> _Assigned task_
Every entry must be transcribed exactly. Pictures are not part of the copy.

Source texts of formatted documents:
"""

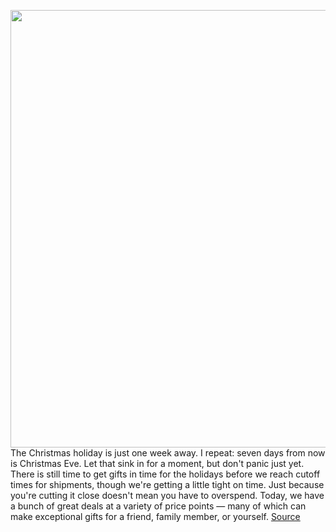 <img src='https://cdn.vox-cdn.com/thumbor/Wn_Fhq4XNmKLeweJsCpC4hpiFZs=/0x0:1217x811/1200x800/filters:focal(512x309:706x503)/cdn.vox-cdn.com/uploads/chorus_image/image/70286582/vizio_voice.0.jpg' width='700px' /><br/>
The Christmas holiday is just one week away. I repeat: seven days from now is Christmas Eve. Let that sink in for a moment, but don't panic just yet. There is still time to get gifts in time for the holidays before we reach cutoff times for shipments, though we're getting a little tight on time. Just because you're cutting it close doesn't mean you have to overspend. Today, we have a bunch of great deals at a variety of price points — many of which can make exceptional gifts for a friend, family member, or yourself.
<a href='https://www.theverge.com/2021/12/17/22839973/vizio-mq7-tv-lonovo-chromebook-duet-amazon-music-echo-dot-playstation-powera-sony-apple-deal-sale'> Source <a/>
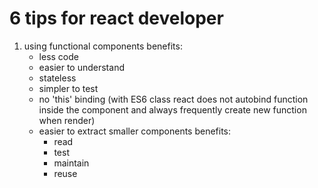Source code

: # 6 tips for react developer
 1. using functional components
   benefits:
     - less code
     - easier to understand
     - stateless
     - simpler to test
     - no 'this' binding (with ES6 class react does not autobind function inside      the component and always frequently create new function when render)
     - easier to extract smaller components
       benefits:
         - read
         - test
         - maintain 
         - reuse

"""

> _Output for this exercise_
 <img src='https://cdn.vox-cdn.com/thumbor/Wn_Fhq4XNmKLeweJsCpC4hpiFZs=/0x0:1217x811/1200x800/filters:focal(512x309:706x503)/cdn.vox-cdn.com/uploads/chorus_image/image/70286582/vizio_voice.0.jpg' width='700px' /><br/>
The Christmas holiday is just one week away. I repeat: seven days from now is Christmas Eve. Let that sink in for a moment, but don't panic just yet. There is still time to get gifts in time for the holidays before we reach cutoff times for shipments, though we're getting a little tight on time. Just because you're cutting it close doesn't mean you have to overspend. Today, we have a bunch of great deals at a variety of price points — many of which can make exceptional gifts for a friend, family member, or yourself.
<a href='https://www.theverge.com/2021/12/17/22839973/vizio-mq7-tv-lonovo-chromebook-duet-amazon-music-echo-dot-playstation-powera-sony-apple-deal-sale'> Source <a/>
Source code

: # 6 tips for react developer
 1. using functional components
   benefits:
     - less code
     - easier to understand
     - stateless
     - simpler to test
     - no 'this' binding (with ES6 class react does not autobind function inside      the component and always frequently create new function when render)
     - easier to extract smaller components
       benefits:
         - read
         - test
         - maintain 
         - reuse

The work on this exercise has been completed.